Blake, ever the entertainer is feeling restless while healing. In this new post apocalyptic world, he can no longer blog, but he can use the radio. Can he convey his thoughts and ideas to help others without having pictures and diagrams on how to do things? He hopes to find out.
Supplies are running low for Michael, John and the Kids. It's been some time now since the bombs fell, taking out the power grid in America. Do they risk leaving the safety of their secluding hiding spot in the middle of the Talladega National Forest or slowly starve?
Survivors are being rounded up and placed in FEMA camps by NATO forces. Supplies are running low for even the NATO troops holding the American's prisoners and pressure is building within the nation. Something has to give.

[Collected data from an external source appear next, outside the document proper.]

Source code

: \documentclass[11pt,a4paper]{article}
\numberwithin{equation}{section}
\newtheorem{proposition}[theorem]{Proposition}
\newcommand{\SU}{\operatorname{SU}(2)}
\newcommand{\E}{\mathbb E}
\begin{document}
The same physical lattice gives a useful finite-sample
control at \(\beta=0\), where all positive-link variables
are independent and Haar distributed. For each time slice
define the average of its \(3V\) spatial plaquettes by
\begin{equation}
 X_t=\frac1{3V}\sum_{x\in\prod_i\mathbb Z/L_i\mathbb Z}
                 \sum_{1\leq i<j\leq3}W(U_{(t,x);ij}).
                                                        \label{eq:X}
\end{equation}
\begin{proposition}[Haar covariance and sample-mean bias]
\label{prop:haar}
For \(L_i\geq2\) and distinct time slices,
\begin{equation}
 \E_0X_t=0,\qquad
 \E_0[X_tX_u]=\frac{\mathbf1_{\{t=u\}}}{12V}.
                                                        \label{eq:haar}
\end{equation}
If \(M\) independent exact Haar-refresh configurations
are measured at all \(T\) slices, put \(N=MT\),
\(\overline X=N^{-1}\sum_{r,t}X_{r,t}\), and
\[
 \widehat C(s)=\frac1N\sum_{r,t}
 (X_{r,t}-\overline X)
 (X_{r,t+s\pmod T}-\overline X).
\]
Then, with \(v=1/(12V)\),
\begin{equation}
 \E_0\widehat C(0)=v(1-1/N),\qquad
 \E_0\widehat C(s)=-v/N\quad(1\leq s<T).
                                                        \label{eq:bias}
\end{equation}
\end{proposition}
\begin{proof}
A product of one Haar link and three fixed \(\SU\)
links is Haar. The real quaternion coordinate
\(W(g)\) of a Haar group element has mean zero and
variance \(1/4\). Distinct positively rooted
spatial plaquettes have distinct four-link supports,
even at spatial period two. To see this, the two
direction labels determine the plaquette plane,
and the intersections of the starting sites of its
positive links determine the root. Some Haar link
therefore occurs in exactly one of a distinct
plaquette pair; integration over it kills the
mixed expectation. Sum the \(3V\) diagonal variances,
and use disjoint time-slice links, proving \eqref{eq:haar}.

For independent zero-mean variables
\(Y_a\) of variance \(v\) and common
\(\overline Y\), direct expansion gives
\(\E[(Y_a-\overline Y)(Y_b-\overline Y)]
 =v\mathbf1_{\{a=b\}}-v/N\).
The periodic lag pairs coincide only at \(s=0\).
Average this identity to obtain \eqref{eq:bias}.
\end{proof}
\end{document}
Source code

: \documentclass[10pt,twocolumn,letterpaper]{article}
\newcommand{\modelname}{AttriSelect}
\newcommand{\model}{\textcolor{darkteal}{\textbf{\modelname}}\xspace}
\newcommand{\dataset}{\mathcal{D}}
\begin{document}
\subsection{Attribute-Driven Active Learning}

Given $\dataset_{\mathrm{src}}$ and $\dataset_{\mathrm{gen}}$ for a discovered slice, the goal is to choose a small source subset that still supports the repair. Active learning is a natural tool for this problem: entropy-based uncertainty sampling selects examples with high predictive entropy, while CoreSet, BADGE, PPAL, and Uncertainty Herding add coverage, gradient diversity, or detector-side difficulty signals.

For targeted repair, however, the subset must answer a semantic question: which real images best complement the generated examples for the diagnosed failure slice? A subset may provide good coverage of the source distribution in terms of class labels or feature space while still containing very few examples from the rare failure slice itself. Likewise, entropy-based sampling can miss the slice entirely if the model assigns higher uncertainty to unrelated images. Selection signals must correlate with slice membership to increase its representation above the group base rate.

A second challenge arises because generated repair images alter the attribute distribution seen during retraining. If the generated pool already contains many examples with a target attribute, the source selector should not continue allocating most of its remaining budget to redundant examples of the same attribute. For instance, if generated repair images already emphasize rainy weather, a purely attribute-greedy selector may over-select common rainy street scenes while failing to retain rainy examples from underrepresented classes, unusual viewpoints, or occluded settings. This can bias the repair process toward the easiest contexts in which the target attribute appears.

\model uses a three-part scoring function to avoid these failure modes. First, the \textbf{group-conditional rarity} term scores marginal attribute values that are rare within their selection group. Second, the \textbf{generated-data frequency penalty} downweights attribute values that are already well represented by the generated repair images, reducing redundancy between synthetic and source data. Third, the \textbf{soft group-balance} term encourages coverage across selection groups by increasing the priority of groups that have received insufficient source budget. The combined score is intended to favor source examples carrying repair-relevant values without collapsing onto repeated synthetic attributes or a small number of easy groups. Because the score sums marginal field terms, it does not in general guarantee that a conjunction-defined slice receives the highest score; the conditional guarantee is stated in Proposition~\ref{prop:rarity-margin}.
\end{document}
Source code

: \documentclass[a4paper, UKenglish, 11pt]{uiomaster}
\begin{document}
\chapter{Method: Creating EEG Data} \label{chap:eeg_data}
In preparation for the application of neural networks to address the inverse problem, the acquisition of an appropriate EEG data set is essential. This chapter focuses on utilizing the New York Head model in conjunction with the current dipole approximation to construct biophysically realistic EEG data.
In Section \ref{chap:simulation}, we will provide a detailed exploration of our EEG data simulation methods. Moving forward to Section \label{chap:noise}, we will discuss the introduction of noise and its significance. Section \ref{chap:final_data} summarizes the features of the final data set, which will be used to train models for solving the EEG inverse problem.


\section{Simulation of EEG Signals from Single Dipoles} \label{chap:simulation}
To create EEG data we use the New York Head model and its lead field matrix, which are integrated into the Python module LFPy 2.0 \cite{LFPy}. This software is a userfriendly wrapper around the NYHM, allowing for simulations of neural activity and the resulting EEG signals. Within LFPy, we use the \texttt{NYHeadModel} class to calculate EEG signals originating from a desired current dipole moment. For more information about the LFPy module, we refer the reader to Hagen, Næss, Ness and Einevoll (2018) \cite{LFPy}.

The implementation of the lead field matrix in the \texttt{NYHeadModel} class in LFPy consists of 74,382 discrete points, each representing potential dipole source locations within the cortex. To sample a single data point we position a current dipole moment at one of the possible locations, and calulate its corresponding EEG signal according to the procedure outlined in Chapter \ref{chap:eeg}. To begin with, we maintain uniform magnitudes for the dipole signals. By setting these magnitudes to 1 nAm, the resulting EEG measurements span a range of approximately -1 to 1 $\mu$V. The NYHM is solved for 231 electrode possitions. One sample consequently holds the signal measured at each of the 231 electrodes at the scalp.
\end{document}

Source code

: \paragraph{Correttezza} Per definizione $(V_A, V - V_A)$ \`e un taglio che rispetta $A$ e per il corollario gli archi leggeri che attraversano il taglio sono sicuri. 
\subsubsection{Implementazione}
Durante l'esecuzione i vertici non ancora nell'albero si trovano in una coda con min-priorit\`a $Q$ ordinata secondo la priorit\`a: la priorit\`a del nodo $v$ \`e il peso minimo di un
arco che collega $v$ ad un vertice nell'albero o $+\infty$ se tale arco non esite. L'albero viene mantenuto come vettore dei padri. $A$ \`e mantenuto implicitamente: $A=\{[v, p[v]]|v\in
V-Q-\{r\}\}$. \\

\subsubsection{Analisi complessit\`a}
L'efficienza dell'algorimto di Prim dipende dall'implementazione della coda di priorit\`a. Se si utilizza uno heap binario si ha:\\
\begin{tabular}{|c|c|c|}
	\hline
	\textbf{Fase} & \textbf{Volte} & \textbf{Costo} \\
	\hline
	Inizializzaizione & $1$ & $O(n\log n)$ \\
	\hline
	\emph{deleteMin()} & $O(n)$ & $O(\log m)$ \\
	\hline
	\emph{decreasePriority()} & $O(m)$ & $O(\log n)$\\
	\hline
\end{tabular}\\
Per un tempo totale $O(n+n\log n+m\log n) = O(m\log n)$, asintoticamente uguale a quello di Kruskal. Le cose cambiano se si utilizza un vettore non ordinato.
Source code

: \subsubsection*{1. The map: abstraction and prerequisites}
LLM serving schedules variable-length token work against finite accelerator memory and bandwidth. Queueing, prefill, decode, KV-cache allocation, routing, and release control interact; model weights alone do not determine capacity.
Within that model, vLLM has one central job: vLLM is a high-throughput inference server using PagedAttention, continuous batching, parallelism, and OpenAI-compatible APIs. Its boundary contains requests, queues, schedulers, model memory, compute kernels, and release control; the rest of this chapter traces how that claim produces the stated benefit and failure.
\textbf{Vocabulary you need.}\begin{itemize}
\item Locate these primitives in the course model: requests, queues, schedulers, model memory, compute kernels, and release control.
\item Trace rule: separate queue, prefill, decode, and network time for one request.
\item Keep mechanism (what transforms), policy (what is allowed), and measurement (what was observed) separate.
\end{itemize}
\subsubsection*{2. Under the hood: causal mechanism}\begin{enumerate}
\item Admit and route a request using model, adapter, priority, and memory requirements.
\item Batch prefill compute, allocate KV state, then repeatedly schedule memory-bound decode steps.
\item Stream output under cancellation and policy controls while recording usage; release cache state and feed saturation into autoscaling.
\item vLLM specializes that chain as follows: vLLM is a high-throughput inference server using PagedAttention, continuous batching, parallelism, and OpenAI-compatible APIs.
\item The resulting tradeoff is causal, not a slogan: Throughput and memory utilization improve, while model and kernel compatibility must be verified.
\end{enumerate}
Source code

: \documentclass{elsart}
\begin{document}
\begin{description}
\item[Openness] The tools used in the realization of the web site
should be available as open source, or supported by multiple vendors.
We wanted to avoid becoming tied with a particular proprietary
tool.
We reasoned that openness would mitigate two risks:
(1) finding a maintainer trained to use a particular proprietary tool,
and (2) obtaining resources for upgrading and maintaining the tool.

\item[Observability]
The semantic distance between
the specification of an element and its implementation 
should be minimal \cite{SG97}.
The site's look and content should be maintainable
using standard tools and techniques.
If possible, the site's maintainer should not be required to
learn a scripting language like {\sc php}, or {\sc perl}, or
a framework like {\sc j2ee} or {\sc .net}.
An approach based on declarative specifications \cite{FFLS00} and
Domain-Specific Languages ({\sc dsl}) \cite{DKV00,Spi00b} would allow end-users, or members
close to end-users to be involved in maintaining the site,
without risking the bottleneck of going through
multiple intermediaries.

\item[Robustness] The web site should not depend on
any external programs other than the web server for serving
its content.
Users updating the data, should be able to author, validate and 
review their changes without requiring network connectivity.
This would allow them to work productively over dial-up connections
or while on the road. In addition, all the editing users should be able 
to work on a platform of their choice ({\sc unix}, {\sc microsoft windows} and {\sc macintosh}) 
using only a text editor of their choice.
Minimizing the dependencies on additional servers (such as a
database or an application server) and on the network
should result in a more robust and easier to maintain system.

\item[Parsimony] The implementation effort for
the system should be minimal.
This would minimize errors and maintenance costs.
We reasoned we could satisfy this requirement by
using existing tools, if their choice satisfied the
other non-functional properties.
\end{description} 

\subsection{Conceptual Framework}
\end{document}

This book follows John and Michael, introduce a couple of interesting new characters and links up again with the survivors at the homestead.
It is decision time for John and Michael as their food becomes scarce. Can they risk trying to get to the supplies that they stored before their run in with the police? It seems like the best plan and then they can finally escape the area. However they are about to face a new menace when they see Russian tanks on the streets around their target. Is there any way to sneak around them to get what they need or is it a risk too far? John has a plan but it carries high risks for all of them and leads to him being seperated from the three kids..
The National Guardsmen are also becoming concerned at being told what to do by foreign troops under the NATO banner and seeing American civilians being rounded up and forced into FEMA camps. Some soldiers like Henrikas, a Lithuanian decide to disobey orders and try to help civilians flee the troops, making them wanted men. These soldiers are also trying to find a way to release all the prisoners and overthrow NATO. Henrikas is a great character and I liked him from the start when his path crosses with John. They are both soldiers of course and agree that the local FEMA camp should be their target. Rebel Radio is going to be vital in pooling their resources and getting a plan together.
Michael is about to endure hell inside the camp which feels like a prison, where you are robbed of anything you own and are in constant danger. He meets King, a tough guy who gives him some advice but won't fight his battles for him. King is a great character. He reminds me of the lifer in prison movies who helps the new guy understand the rules. The FEMA camp is hell on earth and when you read about this version, you understand why so many preppers in America are determined never to end up in one if a disaster should arise. I wouldn't want to be there that's for sure. It sounds like the New Orleans stadium during Katrina in a compulsory form and that would scare the crap out of me.
This is not my favourite book in the series as I didn't greatly enjoy the scenes of Michael being picked on by everyone in the camp. I just didn't like that part of the plot although it was very well written by the author, making you never want to set foot in a place like that. A lot of preppers believe that Americans will be forced into FEMA camps, and when you read about conditions in similar sounding refugee camps that are run by aid agencies and governments, it does not sound like an appealing prospect. This one in the book was very grim, especially for women. It is an important part of the plot here but I'm glad it isn't going to feature long term.
There are still very exciting and tense moments in the book though and there was a bit of a surprising twist at the end which I wasn't expecting. It could be interesting to see where the story goes next.